Work request: Without skipping anything, write out each record below exactly.
:::
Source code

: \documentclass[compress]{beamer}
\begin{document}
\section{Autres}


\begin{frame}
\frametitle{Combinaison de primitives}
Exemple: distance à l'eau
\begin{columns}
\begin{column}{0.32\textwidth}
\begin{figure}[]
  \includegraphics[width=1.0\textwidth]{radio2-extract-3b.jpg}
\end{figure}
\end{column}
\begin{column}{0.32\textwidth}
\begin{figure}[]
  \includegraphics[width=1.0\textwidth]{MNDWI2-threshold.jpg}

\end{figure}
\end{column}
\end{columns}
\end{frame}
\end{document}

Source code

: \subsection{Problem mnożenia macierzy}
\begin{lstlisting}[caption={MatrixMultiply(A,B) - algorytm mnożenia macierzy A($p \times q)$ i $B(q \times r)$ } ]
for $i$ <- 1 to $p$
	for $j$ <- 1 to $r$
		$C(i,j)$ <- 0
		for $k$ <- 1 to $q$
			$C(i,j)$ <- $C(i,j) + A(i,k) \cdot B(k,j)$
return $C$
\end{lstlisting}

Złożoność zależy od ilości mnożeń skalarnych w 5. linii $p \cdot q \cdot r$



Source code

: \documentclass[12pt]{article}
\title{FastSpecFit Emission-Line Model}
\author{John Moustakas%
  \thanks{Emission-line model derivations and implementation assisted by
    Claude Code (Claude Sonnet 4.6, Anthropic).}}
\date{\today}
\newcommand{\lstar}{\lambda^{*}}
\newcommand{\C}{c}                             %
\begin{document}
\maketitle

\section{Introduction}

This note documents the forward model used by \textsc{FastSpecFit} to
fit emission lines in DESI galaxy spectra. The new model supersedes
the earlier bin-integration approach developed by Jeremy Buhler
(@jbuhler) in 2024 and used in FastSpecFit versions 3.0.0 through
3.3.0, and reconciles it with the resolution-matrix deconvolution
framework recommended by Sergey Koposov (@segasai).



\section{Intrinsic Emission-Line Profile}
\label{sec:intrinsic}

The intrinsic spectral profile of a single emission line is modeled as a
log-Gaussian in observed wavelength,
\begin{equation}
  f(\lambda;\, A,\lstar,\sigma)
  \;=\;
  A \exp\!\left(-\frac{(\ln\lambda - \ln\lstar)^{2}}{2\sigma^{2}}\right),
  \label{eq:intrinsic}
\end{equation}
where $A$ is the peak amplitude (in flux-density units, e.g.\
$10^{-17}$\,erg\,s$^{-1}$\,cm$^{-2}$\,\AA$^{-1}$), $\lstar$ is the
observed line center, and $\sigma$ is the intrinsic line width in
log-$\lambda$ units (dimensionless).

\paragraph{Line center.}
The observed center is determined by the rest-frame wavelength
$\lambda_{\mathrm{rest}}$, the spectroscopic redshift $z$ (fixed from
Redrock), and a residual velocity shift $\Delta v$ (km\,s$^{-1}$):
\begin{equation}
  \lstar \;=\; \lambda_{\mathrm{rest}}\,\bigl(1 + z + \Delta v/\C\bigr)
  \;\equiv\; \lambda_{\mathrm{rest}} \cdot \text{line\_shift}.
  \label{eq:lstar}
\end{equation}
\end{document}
:::
Result below:
Source code

: \documentclass[compress]{beamer}
\begin{document}
\section{Autres}


\begin{frame}
\frametitle{Combinaison de primitives}
Exemple: distance à l'eau
\begin{columns}
\begin{column}{0.32\textwidth}
\begin{figure}[]
  \includegraphics[width=1.0\textwidth]{radio2-extract-3b.jpg}
\end{figure}
\end{column}
\begin{column}{0.32\textwidth}
\begin{figure}[]
  \includegraphics[width=1.0\textwidth]{MNDWI2-threshold.jpg}

\end{figure}
\end{column}
\end{columns}
\end{frame}
\end{document}

Source code

: \subsection{Problem mnożenia macierzy}
\begin{lstlisting}[caption={MatrixMultiply(A,B) - algorytm mnożenia macierzy A($p \times q)$ i $B(q \times r)$ } ]
for $i$ <- 1 to $p$
	for $j$ <- 1 to $r$
		$C(i,j)$ <- 0
		for $k$ <- 1 to $q$
			$C(i,j)$ <- $C(i,j) + A(i,k) \cdot B(k,j)$
return $C$
\end{lstlisting}

Złożoność zależy od ilości mnożeń skalarnych w 5. linii $p \cdot q \cdot r$



Source code

: \documentclass[12pt]{article}
\title{FastSpecFit Emission-Line Model}
\author{John Moustakas%
  \thanks{Emission-line model derivations and implementation assisted by
    Claude Code (Claude Sonnet 4.6, Anthropic).}}
\date{\today}
\newcommand{\lstar}{\lambda^{*}}
\newcommand{\C}{c}                             %
\begin{document}
\maketitle

\section{Introduction}

This note documents the forward model used by \textsc{FastSpecFit} to
fit emission lines in DESI galaxy spectra. The new model supersedes
the earlier bin-integration approach developed by Jeremy Buhler
(@jbuhler) in 2024 and used in FastSpecFit versions 3.0.0 through
3.3.0, and reconciles it with the resolution-matrix deconvolution
framework recommended by Sergey Koposov (@segasai).



\section{Intrinsic Emission-Line Profile}
\label{sec:intrinsic}

The intrinsic spectral profile of a single emission line is modeled as a
log-Gaussian in observed wavelength,
\begin{equation}
  f(\lambda;\, A,\lstar,\sigma)
  \;=\;
  A \exp\!\left(-\frac{(\ln\lambda - \ln\lstar)^{2}}{2\sigma^{2}}\right),
  \label{eq:intrinsic}
\end{equation}
where $A$ is the peak amplitude (in flux-density units, e.g.\
$10^{-17}$\,erg\,s$^{-1}$\,cm$^{-2}$\,\AA$^{-1}$), $\lstar$ is the
observed line center, and $\sigma$ is the intrinsic line width in
log-$\lambda$ units (dimensionless).

\paragraph{Line center.}
The observed center is determined by the rest-frame wavelength
$\lambda_{\mathrm{rest}}$, the spectroscopic redshift $z$ (fixed from
Redrock), and a residual velocity shift $\Delta v$ (km\,s$^{-1}$):
\begin{equation}
  \lstar \;=\; \lambda_{\mathrm{rest}}\,\bigl(1 + z + \Delta v/\C\bigr)
  \;\equiv\; \lambda_{\mathrm{rest}} \cdot \text{line\_shift}.
  \label{eq:lstar}
\end{equation}
\end{document}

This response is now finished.